Stuck on an issue?

Lightrun Answers was designed to reduce the constant googling that comes with debugging 3rd party libraries. It collects links to all the places you might be looking at while hunting down a tough bug.

And, if you’re still stuck at the end, we’re happy to hop on a call to see how we can help out.

Maintaining Oppia's Core Data with Backend Validation Checks

See original GitHub issue

All Validation Check Issues:

#13449
#13603
#13764
#13820
#13821
[you are here] #13822

Introduction

Background

Oppia’s data storage is frequently updated to have the most recent features. To ensure a smooth user and developer experience, we need to have checks in place which ensure the integrity of the data currently being stored, as well as the integrity of future data.

These checks should exist in both the frontend and the backend. Oppia’s users interact with Oppia’s data in the GUI (frontend), so we need frontend validation checks that stop the user from inputting anything invalid. In the case where the user does manage to do something bad, the inputs get routed to our Python backend, and that’s where we need backend validation checks. These backend validation checks stop the bad inputs from reaching Oppia’s data storage and are the final line of defense.

This starter task focuses on the backend half of the validation checks.

Getting Started

Review the example and instructions below on how to add a backend validation check. Then leave a message on the issue thread asking to be assigned to a validation check.
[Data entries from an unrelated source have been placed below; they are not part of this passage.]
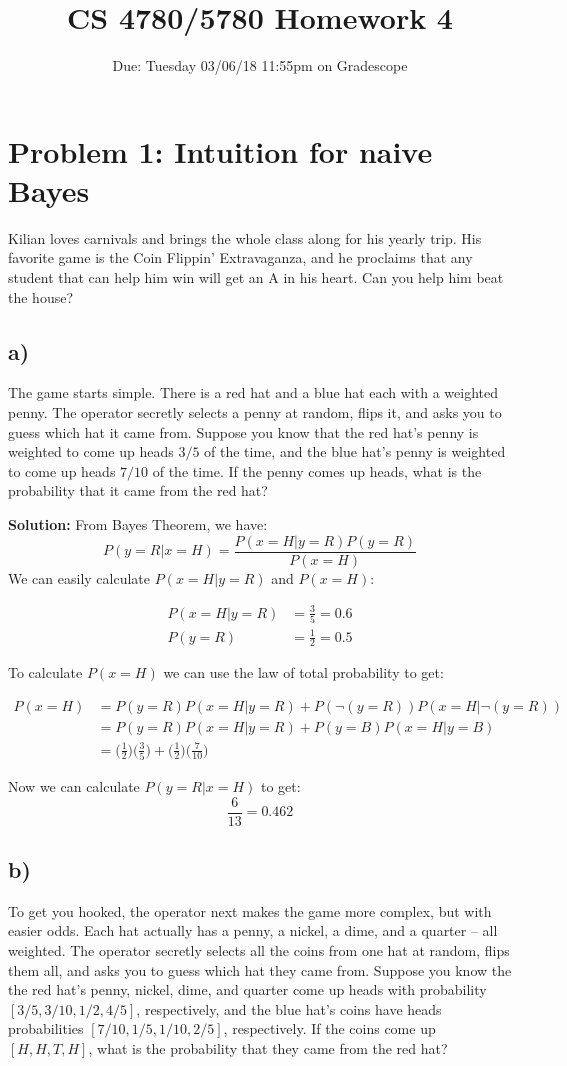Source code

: \documentclass[a4paper]{article}
\title{CS 4780/5780 Homework 4\vspace{-10pt}}
\author{Due: Tuesday 03/06/18 11:55pm on Gradescope}
\date{\vspace{-20pt}}
\begin{document}
\maketitle

\section*{Problem 1: Intuition for naive Bayes}
Kilian loves carnivals and brings the whole class along for his yearly trip. His favorite game is the Coin Flippin' Extravaganza, and he proclaims that any student that can help him win will get an A in his heart. Can you help him beat the house?


\subsection*{a)}
The game starts simple. There is a red hat and a blue hat each with a weighted penny. The operator secretly selects a penny at random, flips it, and asks you to guess which hat it came from. Suppose you know that the red hat's penny is weighted to come up heads $3/5$ of the time, and the blue hat's penny is weighted to come up heads $7/10$ of the time. If the penny comes up heads, what is the probability that it came from the red hat?

\textbf{Solution:}
From Bayes Theorem, we have: $${P(y = R|x = H)} = \frac{P(x = H|y = R)P(y = R)}{P(x = H)}$$We can easily calculate $P(x = H|y = R)$ and $P(x = H)$: 

\begin{align*}
P(x = H|y = R) &= \frac{3}{5}  = 0.6\\
P(y = R) &= \frac{1}{2} = 0.5
\end{align*}

To calculate $P(x = H)$ we can use the law of total probability to get:

\begin{align*}
P(x = H) &= P(y = R)P(x = H|y = R) + P(\neg (y = R))P(x = H|\neg (y = R))\\
&= P(y = R)P(x = H|y = R) + P(y = B)P(x = H|y = B)\\ 
&= \Big(\frac{1}{2}\Big)\Big(\frac{3}{5}\Big) + \Big(\frac{1}{2}\Big)\Big(\frac{7}{10}\Big)
\end{align*}


Now we can calculate $P(y = R|x = H)$ to get: $$ \frac{6}{13} = 0.462$$

\subsection*{b)}
To get you hooked, the operator next makes the game more complex, but with easier odds. Each hat actually has a penny, a nickel, a dime, and a quarter -- all weighted. The operator secretly selects all the coins from one hat at random, flips them all, and asks you to guess which hat they came from. Suppose you know the the red hat's penny, nickel, dime, and quarter come up heads with probability $[3/5, 3/10, 1/2, 4/5]$, respectively, and the blue hat's coins have heads probabilities $[7/10, 1/5, 1/10, 2/5]$, respectively. If the coins come up $[H,H,T,H]$, what is the probability that they came from the red hat?
\end{document}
We’ll assign you to the check by adding your username next to the item. If you have any questions, send a message on the issue thread, and we’ll help you out!

Example

Context

Let’s say we want to guarantee that all explorations (lessons) have titles with no more than 36 characters. We previously did not have a limit like this, but want to add it so that titles display nicely on Android phones. Since we did not have this check before, there may be explorations in Oppia’s data storage that have titles with more than 36 characters.

Phase 1

We need to figure out which explorations (if any) violate this new validation! This is called a Beam Job. We use Beam Jobs to audit (search through) Oppia’s data storage and find data that violate the validation check that we want to add. After the Beam Job is run, if we are lucky and find that no exploration titles violate it, then we can move on to Phase 2. Otherwise, we need to figure out what to do with those violating explorations. Maybe we need to raise the limit from 36 to 72? Maybe we need to cut off all of the characters after the 36th? That decision is up to you to discuss with other contributors!

Phase 2

Once we know that no exploration titles that are already stored have more than 36 characters, we need to add a backend validation check to Oppia’s code that will stop any new explorations from having violating titles. Recently, we added a frontend validation check in the UI that should hopefully stop the user from creating any invalid exploration titles. However, since we want to be extra secure, we still add backend validation checks as the last line of defense. That backend validation check is Phase 2.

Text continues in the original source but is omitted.